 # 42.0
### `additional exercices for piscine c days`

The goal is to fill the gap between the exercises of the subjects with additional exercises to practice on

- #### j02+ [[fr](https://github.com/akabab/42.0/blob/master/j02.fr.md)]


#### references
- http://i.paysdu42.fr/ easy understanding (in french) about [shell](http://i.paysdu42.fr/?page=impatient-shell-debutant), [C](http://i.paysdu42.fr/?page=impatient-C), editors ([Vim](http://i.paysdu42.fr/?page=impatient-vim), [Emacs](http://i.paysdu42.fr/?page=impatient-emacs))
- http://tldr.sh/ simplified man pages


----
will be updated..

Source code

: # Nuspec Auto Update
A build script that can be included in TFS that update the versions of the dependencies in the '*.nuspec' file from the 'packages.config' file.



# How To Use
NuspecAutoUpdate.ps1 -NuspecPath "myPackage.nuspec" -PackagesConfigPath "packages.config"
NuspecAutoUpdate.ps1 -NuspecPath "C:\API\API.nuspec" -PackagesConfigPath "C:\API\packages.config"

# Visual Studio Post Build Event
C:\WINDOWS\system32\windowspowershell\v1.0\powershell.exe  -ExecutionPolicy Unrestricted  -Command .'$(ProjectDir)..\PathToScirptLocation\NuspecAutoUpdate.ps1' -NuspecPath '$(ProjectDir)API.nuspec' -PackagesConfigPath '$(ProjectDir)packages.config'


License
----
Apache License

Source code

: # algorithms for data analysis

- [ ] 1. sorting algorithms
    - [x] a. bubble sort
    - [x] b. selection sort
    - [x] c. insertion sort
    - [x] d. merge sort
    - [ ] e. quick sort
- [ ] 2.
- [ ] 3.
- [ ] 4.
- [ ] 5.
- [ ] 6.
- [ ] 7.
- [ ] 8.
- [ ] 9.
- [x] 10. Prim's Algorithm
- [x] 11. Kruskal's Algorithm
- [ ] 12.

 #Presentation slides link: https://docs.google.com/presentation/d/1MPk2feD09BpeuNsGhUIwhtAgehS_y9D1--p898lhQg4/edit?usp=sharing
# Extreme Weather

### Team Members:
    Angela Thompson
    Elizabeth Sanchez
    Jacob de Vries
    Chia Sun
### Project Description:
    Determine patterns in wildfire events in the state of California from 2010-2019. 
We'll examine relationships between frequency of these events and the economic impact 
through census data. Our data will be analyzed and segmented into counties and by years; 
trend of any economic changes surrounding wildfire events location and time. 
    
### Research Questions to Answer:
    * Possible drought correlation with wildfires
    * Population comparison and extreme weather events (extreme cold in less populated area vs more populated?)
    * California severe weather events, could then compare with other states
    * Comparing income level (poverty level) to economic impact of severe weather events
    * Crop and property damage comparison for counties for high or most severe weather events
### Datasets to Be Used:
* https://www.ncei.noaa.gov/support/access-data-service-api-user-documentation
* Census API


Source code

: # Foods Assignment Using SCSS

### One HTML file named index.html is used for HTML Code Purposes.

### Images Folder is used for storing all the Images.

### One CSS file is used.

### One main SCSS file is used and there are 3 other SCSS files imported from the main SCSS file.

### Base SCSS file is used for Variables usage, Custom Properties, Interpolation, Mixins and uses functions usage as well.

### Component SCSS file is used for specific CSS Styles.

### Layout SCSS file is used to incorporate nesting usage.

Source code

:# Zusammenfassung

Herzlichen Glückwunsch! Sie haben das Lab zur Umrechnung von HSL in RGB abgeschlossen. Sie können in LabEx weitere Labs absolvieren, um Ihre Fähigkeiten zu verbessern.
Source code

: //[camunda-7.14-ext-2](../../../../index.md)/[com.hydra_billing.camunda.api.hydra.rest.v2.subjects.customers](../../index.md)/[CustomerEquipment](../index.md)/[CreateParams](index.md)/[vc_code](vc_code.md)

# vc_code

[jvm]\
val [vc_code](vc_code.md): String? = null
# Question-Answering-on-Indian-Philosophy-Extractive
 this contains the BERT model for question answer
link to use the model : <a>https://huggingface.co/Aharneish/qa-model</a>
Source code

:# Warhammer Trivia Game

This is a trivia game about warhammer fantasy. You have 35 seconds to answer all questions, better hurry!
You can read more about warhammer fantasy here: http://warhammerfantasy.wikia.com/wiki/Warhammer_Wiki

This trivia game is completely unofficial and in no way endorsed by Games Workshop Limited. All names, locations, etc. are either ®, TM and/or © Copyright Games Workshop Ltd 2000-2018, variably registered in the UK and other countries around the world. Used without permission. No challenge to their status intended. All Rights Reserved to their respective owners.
-=-=-=-=-
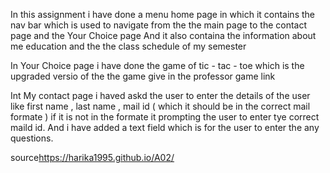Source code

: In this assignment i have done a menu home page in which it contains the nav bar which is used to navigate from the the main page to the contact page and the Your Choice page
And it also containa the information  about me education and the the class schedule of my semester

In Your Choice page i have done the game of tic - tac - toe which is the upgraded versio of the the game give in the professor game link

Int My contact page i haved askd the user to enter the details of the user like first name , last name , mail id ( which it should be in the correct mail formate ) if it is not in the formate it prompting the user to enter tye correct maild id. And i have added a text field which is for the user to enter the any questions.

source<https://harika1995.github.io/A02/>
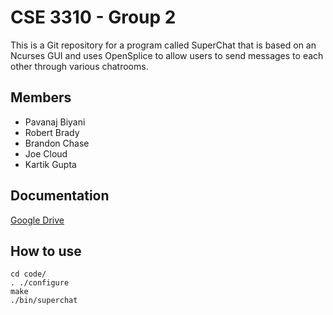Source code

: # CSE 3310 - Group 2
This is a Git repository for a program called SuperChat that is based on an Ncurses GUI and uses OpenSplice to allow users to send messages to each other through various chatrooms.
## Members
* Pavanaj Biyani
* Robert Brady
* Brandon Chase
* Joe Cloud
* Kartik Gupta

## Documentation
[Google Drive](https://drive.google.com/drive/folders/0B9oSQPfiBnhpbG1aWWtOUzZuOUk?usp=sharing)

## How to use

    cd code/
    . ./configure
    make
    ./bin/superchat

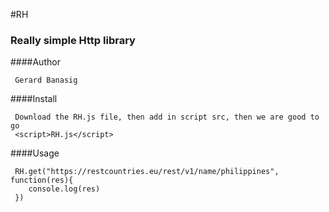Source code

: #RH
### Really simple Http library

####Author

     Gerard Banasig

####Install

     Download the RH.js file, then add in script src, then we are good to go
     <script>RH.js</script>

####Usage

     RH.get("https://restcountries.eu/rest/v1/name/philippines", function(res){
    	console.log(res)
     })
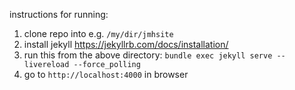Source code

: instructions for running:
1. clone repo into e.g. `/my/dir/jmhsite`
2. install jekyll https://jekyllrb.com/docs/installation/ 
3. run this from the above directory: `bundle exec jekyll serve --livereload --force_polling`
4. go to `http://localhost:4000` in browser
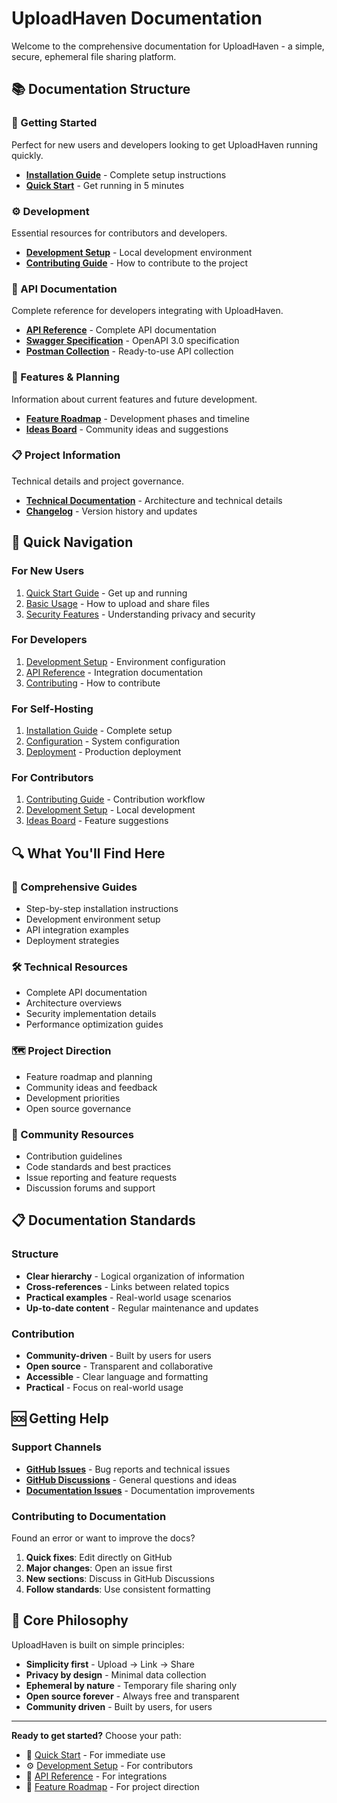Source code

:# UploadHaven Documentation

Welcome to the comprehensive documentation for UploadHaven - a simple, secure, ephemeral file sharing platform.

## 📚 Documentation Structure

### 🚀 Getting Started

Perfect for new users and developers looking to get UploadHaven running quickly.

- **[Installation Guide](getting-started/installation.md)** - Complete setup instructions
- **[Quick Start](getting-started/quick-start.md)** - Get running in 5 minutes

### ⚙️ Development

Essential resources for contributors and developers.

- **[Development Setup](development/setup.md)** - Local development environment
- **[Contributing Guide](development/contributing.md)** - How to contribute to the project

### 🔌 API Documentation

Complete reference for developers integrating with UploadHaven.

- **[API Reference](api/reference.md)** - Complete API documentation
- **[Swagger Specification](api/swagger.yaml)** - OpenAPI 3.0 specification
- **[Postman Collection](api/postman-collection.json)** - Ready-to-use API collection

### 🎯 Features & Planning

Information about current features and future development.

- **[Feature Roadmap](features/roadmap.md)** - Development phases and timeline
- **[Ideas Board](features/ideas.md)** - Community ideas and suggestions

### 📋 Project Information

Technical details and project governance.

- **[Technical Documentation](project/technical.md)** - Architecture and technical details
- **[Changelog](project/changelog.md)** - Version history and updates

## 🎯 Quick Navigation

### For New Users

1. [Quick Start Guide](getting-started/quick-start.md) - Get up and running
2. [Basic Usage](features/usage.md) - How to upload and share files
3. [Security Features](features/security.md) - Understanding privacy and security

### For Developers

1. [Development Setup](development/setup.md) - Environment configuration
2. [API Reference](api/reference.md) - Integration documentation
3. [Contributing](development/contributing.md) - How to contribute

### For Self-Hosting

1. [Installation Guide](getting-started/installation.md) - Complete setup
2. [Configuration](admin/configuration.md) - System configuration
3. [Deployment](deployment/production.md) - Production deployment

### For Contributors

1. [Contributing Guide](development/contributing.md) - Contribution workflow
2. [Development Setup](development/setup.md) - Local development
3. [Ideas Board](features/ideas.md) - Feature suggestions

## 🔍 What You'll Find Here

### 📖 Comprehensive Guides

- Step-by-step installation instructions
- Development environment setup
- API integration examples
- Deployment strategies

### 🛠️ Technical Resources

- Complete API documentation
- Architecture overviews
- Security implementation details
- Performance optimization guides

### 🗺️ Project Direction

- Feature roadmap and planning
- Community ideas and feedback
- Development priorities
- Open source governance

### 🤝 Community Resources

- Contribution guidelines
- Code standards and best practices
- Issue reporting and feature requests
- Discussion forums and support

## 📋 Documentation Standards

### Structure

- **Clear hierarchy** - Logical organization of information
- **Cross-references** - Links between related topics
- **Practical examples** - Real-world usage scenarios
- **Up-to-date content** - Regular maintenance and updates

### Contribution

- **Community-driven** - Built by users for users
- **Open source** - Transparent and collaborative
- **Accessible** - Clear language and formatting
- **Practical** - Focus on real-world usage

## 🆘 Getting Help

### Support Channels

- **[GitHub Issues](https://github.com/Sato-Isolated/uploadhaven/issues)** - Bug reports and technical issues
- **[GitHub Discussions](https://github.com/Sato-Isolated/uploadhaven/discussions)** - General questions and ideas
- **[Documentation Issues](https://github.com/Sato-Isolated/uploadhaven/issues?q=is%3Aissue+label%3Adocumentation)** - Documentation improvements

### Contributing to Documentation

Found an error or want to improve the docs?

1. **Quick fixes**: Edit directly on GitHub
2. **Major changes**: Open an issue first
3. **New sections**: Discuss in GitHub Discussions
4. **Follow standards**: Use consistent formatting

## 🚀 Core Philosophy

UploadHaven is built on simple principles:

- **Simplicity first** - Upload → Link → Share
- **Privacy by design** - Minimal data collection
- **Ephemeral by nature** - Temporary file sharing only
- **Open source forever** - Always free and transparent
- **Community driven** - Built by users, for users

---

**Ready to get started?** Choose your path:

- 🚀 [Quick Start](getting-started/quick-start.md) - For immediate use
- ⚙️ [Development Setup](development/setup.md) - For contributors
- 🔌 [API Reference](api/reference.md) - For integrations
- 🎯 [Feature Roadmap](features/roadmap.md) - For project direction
-=-=-=-=-
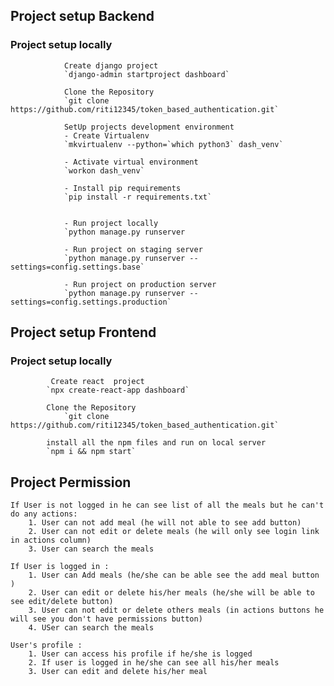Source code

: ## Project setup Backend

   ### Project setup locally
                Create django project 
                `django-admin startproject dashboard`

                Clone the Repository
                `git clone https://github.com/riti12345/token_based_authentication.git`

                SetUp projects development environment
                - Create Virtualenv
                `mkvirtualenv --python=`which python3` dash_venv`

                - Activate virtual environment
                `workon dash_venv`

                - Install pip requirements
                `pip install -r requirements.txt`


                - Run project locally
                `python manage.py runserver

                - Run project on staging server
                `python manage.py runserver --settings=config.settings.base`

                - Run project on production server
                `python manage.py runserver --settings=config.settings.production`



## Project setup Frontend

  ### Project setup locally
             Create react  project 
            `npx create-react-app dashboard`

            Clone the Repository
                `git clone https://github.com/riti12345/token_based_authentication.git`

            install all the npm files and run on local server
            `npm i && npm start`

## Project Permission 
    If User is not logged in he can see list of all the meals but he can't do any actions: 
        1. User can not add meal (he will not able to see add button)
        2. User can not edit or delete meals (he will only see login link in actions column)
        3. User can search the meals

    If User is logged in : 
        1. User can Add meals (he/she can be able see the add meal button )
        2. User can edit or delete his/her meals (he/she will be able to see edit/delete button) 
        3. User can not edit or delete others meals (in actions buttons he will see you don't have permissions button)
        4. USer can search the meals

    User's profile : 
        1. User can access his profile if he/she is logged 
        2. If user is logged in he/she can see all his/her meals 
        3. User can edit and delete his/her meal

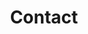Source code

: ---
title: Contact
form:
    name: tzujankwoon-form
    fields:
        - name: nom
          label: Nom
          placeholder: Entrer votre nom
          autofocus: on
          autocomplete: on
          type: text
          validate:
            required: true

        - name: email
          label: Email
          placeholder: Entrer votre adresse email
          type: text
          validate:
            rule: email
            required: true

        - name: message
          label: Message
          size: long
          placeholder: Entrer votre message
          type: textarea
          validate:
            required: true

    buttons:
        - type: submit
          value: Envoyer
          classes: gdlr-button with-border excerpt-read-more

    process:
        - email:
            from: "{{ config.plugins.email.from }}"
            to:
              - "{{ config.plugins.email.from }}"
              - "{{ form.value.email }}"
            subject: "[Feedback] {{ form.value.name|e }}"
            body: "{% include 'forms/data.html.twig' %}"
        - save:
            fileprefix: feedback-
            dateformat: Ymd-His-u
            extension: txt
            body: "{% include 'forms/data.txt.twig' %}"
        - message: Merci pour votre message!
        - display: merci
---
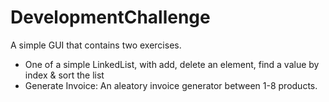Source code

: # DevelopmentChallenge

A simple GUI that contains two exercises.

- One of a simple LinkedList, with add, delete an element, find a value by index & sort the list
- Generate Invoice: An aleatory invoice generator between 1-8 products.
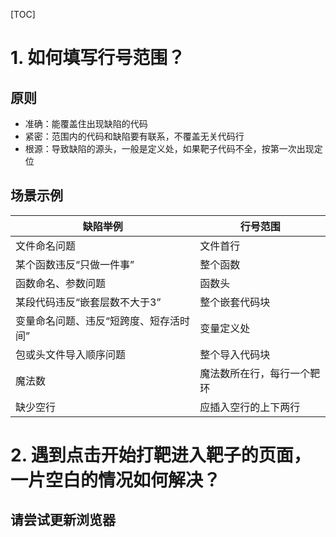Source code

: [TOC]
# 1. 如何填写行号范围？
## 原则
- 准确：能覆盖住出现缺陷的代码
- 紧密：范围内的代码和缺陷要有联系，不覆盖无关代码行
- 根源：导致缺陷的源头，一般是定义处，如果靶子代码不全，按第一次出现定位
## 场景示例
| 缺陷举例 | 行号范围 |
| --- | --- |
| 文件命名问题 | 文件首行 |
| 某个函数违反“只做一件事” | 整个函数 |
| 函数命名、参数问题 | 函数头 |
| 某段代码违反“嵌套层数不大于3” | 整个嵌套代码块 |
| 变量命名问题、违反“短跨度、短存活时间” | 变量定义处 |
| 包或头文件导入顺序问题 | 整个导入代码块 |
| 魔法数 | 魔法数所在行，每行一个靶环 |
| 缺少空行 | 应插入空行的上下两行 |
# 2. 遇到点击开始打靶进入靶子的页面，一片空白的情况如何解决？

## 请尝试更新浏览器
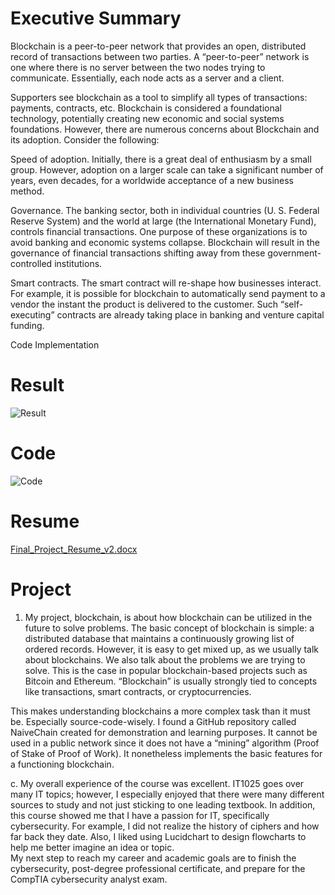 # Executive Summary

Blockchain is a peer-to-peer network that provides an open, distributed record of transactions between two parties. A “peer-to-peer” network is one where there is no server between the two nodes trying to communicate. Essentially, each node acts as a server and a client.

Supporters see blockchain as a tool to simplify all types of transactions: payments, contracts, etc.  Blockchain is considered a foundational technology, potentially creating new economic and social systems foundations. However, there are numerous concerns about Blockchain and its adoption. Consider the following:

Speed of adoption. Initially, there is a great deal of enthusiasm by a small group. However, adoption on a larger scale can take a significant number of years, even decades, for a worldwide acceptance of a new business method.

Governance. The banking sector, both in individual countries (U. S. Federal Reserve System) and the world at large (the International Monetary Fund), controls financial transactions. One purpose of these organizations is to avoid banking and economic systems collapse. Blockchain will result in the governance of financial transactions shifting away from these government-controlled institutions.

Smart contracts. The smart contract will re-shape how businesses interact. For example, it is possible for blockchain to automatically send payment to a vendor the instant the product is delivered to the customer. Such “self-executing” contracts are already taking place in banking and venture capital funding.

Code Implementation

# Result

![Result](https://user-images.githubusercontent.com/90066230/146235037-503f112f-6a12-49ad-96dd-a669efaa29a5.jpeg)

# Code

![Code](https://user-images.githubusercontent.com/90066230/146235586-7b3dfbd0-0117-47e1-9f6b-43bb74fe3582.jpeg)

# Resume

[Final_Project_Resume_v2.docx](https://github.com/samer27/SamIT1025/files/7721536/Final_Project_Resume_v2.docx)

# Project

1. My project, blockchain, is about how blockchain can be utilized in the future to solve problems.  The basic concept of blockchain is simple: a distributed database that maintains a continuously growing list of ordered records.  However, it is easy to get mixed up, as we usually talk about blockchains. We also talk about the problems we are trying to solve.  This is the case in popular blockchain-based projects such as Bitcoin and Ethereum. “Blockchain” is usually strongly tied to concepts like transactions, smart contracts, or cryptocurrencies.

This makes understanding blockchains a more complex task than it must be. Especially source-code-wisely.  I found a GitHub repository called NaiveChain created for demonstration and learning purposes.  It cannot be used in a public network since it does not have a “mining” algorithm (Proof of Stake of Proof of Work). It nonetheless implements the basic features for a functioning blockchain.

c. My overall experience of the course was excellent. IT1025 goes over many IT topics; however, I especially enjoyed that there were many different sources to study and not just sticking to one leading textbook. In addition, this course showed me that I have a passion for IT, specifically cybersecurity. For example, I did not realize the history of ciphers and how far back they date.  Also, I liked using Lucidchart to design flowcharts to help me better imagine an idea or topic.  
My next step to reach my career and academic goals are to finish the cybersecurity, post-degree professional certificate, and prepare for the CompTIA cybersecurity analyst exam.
-=-=-=-=-
* Exercise instructions *
For the word "into", count the lines of the listing that hold it, and reply with the count by itself.

* Exercise response *
2